Mensaje en una botella
El mensaje escrito por prisioneros del campo de concentración de Auschwitz. REUTERS
Los mensajes en una botella no son exclusivos del terreno literario o cinematográfico. Unos obreros realizaban reformas cerca del campo de concentración nazi de Auschwitz, en el sur de Polonia, cuando encontraron una botella con un mensaje escrito por siete prisioneros.


Los trabajadores demolían un muro del sótano de una escuela cuando se toparon con la botella

En el mensaje, escrito a lápiz en septiembre de 1944, figuran las identidades, los números de campo y el lugar de nacimiento de los reclusos. Seis de ellos eran de nacionalidad polaca y uno era francés y al menos dos de ellos sobrevivieron al campo nazi, según ha asegurado un funcionario del Museo de Auschwitz.

Según fuentes de dicho museo, el texto fue escrito sobre "un pedazo de un saco de cemento" e introducido en el interior de una botella que, a su vez, fue enterrada en el interior de un muro de hormigón.

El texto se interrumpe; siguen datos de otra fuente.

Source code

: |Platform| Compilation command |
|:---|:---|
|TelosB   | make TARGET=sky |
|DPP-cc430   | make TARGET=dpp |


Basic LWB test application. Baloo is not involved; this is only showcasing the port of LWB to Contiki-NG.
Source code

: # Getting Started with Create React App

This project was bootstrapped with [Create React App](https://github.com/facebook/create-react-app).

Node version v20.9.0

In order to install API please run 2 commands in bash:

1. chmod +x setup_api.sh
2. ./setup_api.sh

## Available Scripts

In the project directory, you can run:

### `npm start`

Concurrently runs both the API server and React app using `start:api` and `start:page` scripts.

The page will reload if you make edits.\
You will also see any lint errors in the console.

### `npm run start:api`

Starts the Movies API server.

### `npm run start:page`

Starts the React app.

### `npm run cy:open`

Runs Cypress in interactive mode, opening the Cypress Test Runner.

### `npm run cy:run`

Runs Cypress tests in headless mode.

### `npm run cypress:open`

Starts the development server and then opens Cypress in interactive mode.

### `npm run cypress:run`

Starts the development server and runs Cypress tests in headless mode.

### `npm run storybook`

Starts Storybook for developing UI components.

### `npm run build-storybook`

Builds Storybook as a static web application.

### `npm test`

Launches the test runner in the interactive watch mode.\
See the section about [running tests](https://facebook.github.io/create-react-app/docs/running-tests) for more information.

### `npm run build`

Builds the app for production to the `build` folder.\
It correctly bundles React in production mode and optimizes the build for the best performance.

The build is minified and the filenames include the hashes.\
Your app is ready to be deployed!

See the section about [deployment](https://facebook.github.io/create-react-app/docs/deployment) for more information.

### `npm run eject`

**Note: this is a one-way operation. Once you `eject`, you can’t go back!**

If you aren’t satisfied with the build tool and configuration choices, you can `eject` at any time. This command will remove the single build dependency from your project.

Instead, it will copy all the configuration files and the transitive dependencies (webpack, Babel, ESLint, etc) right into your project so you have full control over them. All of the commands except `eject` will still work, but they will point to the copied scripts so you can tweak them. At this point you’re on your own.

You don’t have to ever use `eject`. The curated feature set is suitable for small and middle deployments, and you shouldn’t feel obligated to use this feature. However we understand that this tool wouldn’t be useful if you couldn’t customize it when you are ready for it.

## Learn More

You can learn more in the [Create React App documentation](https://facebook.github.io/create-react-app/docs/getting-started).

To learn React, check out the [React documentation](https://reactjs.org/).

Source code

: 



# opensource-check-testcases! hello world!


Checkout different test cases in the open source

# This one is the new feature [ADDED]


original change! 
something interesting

Parece ser que su intención con esta nota era dejar algún rastro de su existencia.

"Los trabajadores demolían un muro del sótano de una escuela cercana a lo que hoy se conserva del campo de concentración, cuando se toparon con la botella", explicaron desde la dirección del museo de Auschwitz.

Este colegio donde se produjo el hallazgo está en un solar que formó parte de las instalaciones del campo hace más de 65 años, un centro de muerte donde se estima que perdieron la vida más de un millón de personas, la gran mayoría de ellas judíos.

Desde el Museo de Auschwitz confirmaron que la botella y su mensaje se expondrán en el centro de visitantes como parte del legado de Auschwitz, el campo de concentración más letal de entre los que puso en marcha la máquina de muerte de Hitler.